··· Supplied data
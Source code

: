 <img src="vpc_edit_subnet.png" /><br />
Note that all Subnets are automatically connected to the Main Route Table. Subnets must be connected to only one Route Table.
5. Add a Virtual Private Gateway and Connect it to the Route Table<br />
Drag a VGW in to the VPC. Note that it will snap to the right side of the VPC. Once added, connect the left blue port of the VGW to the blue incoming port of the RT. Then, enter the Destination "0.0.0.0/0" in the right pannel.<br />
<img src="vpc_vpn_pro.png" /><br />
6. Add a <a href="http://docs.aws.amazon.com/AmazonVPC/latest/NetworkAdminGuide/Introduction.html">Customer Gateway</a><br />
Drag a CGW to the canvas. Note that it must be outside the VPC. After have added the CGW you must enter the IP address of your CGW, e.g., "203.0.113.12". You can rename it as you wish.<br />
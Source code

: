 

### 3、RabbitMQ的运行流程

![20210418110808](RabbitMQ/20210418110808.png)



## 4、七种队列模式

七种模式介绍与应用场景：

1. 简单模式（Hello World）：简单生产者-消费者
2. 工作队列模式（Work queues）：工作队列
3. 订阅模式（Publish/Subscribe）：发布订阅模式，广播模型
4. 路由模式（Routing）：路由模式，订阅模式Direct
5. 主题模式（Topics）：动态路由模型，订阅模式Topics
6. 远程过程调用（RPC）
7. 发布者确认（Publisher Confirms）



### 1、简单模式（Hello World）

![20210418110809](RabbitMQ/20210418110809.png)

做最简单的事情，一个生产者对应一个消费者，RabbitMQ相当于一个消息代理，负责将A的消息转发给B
······
Aim of the task
Print all of the entries exactly, leaving nothing out.

Response for this exercise
Source code

: <img src="vpc_edit_subnet.png" /><br />
Note that all Subnets are automatically connected to the Main Route Table. Subnets must be connected to only one Route Table.
5. Add a Virtual Private Gateway and Connect it to the Route Table<br />
Drag a VGW in to the VPC. Note that it will snap to the right side of the VPC. Once added, connect the left blue port of the VGW to the blue incoming port of the RT. Then, enter the Destination "0.0.0.0/0" in the right pannel.<br />
<img src="vpc_vpn_pro.png" /><br />
6. Add a <a href="http://docs.aws.amazon.com/AmazonVPC/latest/NetworkAdminGuide/Introduction.html">Customer Gateway</a><br />
Drag a CGW to the canvas. Note that it must be outside the VPC. After have added the CGW you must enter the IP address of your CGW, e.g., "203.0.113.12". You can rename it as you wish.<br />
Source code

: 

### 3、RabbitMQ的运行流程

![20210418110808](RabbitMQ/20210418110808.png)



## 4、七种队列模式

七种模式介绍与应用场景：

1. 简单模式（Hello World）：简单生产者-消费者
2. 工作队列模式（Work queues）：工作队列
3. 订阅模式（Publish/Subscribe）：发布订阅模式，广播模型
4. 路由模式（Routing）：路由模式，订阅模式Direct
5. 主题模式（Topics）：动态路由模型，订阅模式Topics
6. 远程过程调用（RPC）
7. 发布者确认（Publisher Confirms）



### 1、简单模式（Hello World）

![20210418110809](RabbitMQ/20210418110809.png)

做最简单的事情，一个生产者对应一个消费者，RabbitMQ相当于一个消息代理，负责将A的消息转发给B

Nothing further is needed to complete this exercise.